Tap Running Dry: Black-Owned Pubs In Britain Feeling Economic Pinch

April 8, 2013  |  

Britain is known for its pubs. But in the current English economy, pubs are suffering, especially ones owned by black Britons. And black pub owners want action. They are calling for the creation of an umbrella organization to represent struggling African-Caribbean pubs in Britain, reports the UK publication The Voice.
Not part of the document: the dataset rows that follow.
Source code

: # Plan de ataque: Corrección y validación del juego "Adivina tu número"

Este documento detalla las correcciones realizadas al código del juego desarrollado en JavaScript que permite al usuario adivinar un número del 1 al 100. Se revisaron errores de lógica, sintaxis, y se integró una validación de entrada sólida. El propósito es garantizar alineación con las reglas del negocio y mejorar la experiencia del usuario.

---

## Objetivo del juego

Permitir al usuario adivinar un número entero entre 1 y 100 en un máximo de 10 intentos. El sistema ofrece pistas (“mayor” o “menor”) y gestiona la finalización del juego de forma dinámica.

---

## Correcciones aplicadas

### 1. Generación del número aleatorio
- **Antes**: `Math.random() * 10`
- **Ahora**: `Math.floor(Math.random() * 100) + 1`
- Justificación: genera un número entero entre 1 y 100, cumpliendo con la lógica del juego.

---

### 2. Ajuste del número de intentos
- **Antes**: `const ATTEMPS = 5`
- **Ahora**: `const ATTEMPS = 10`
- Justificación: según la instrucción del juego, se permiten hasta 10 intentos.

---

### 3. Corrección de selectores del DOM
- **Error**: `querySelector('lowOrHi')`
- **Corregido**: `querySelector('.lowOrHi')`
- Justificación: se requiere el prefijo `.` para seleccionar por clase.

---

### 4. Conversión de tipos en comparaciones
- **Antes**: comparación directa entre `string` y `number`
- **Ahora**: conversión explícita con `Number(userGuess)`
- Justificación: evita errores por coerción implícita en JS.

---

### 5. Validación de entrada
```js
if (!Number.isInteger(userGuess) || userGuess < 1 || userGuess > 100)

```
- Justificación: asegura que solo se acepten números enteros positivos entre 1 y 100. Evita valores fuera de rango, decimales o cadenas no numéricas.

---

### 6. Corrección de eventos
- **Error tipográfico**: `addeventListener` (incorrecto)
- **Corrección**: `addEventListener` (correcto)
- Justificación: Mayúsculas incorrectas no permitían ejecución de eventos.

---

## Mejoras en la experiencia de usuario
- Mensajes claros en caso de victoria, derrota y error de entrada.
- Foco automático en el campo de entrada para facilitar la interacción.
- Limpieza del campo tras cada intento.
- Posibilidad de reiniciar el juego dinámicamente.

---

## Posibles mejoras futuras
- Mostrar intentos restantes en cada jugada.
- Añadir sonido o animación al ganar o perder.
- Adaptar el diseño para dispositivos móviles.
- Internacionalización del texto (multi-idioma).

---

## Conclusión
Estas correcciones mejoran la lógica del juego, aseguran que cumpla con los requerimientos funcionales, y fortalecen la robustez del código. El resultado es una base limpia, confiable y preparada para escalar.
One of the problems all pubs face in the UK is high taxes. Advocacy group The Campaign For Real Ale recently reported that an average of two pubs are closing in London alone, each week. According to the Britain Beer & Pub Association, Britain’s beer remains among the highest taxed in Europe. Tax on beer has increased by 40 percent since 2008 and now equals more than a third of the cost of a pint. While the British Beer & Pub Association represents more than half of Britain’s pubs, it mainly represents the interests of pub companies, not individual proprietors. And there is no official group representing the needs of African-Caribbean, or even inner city pubs. Such a group, say black pub owners, could help them out immensely.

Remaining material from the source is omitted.